* _Task prompt_:
Go through the data and report each line that holds the string "they".

Saved entries
====================

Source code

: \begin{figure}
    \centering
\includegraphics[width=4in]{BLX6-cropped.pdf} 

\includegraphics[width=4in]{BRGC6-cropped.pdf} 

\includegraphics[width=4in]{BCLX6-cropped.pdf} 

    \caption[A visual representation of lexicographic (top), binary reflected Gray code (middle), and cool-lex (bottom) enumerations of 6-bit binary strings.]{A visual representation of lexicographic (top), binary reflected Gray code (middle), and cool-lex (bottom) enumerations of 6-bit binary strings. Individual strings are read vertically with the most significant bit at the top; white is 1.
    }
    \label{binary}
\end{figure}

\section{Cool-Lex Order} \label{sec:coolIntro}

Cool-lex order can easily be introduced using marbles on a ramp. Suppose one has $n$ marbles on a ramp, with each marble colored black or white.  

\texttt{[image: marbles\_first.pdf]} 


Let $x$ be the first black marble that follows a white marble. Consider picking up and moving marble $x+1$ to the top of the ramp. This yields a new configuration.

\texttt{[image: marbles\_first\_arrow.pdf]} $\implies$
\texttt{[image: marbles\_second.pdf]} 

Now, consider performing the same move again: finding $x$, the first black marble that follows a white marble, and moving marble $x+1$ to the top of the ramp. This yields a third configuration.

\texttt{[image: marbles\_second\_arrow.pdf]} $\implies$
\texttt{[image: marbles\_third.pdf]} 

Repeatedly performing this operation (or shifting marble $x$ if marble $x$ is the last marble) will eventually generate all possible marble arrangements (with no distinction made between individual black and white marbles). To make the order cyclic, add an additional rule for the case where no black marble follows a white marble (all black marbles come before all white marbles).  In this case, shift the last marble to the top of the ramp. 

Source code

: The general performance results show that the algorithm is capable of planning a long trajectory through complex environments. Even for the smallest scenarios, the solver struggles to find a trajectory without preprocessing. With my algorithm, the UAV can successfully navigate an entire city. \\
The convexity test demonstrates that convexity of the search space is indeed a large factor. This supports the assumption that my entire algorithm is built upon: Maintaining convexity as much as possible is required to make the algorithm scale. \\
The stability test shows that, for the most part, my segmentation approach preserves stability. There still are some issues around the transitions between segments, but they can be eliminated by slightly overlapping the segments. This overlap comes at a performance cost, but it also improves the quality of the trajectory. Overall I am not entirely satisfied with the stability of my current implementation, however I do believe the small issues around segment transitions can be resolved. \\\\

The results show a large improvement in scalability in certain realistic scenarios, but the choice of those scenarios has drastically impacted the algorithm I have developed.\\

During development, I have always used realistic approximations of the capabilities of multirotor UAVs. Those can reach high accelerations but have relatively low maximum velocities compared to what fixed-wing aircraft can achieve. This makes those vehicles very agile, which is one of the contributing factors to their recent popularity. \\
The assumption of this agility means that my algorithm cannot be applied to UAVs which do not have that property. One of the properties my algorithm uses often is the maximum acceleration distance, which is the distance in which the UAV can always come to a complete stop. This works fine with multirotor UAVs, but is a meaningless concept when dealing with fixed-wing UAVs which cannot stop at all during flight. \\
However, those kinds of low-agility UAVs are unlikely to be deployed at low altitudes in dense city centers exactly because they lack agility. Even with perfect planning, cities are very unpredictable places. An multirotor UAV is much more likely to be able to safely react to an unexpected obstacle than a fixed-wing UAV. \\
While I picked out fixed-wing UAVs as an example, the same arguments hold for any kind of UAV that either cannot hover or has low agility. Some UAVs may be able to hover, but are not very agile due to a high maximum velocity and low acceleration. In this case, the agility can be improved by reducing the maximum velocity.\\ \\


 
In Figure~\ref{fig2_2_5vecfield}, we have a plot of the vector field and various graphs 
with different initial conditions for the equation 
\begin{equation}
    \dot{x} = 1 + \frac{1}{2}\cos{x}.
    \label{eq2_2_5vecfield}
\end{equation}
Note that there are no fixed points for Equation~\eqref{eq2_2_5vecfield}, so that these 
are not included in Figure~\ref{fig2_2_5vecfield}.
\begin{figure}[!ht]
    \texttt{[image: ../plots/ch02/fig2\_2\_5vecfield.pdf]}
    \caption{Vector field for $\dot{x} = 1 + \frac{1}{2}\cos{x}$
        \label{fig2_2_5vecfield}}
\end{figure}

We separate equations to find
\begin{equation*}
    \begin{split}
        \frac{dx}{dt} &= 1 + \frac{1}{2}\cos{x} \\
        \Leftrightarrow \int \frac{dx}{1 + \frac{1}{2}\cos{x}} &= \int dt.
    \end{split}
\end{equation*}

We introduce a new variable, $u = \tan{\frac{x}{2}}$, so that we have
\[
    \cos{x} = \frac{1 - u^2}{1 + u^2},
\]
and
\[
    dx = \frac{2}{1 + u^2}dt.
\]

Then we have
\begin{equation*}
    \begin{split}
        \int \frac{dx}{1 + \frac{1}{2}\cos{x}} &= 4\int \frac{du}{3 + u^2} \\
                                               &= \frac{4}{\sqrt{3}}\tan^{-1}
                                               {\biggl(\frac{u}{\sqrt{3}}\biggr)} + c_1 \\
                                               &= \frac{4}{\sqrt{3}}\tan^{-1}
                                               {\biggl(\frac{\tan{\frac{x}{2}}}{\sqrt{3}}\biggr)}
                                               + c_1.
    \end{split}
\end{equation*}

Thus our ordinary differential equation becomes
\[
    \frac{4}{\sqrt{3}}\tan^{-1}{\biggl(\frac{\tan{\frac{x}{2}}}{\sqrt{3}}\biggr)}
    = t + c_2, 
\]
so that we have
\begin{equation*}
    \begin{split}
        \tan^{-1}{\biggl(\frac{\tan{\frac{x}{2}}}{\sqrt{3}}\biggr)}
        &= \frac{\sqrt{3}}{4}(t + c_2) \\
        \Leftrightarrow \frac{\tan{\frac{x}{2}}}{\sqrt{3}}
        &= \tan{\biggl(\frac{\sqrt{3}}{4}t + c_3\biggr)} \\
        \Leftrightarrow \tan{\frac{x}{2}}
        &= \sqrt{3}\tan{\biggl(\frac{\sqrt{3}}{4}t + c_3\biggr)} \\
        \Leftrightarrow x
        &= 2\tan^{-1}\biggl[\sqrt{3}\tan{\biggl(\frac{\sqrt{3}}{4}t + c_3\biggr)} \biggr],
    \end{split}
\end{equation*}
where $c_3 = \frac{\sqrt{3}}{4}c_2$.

====================

* _Result_:
The stability test shows that, for the most part, my segmentation approach preserves stability. There still are some issues around the transitions between segments, but they can be eliminated by slightly overlapping the segments. This overlap comes at a performance cost, but it also improves the quality of the trajectory. Overall I am not entirely satisfied with the stability of my current implementation, however I do believe the small issues around segment transitions can be resolved. \\\\
However, those kinds of low-agility UAVs are unlikely to be deployed at low altitudes in dense city centers exactly because they lack agility. Even with perfect planning, cities are very unpredictable places. An multirotor UAV is much more likely to be able to safely react to an unexpected obstacle than a fixed-wing UAV. \\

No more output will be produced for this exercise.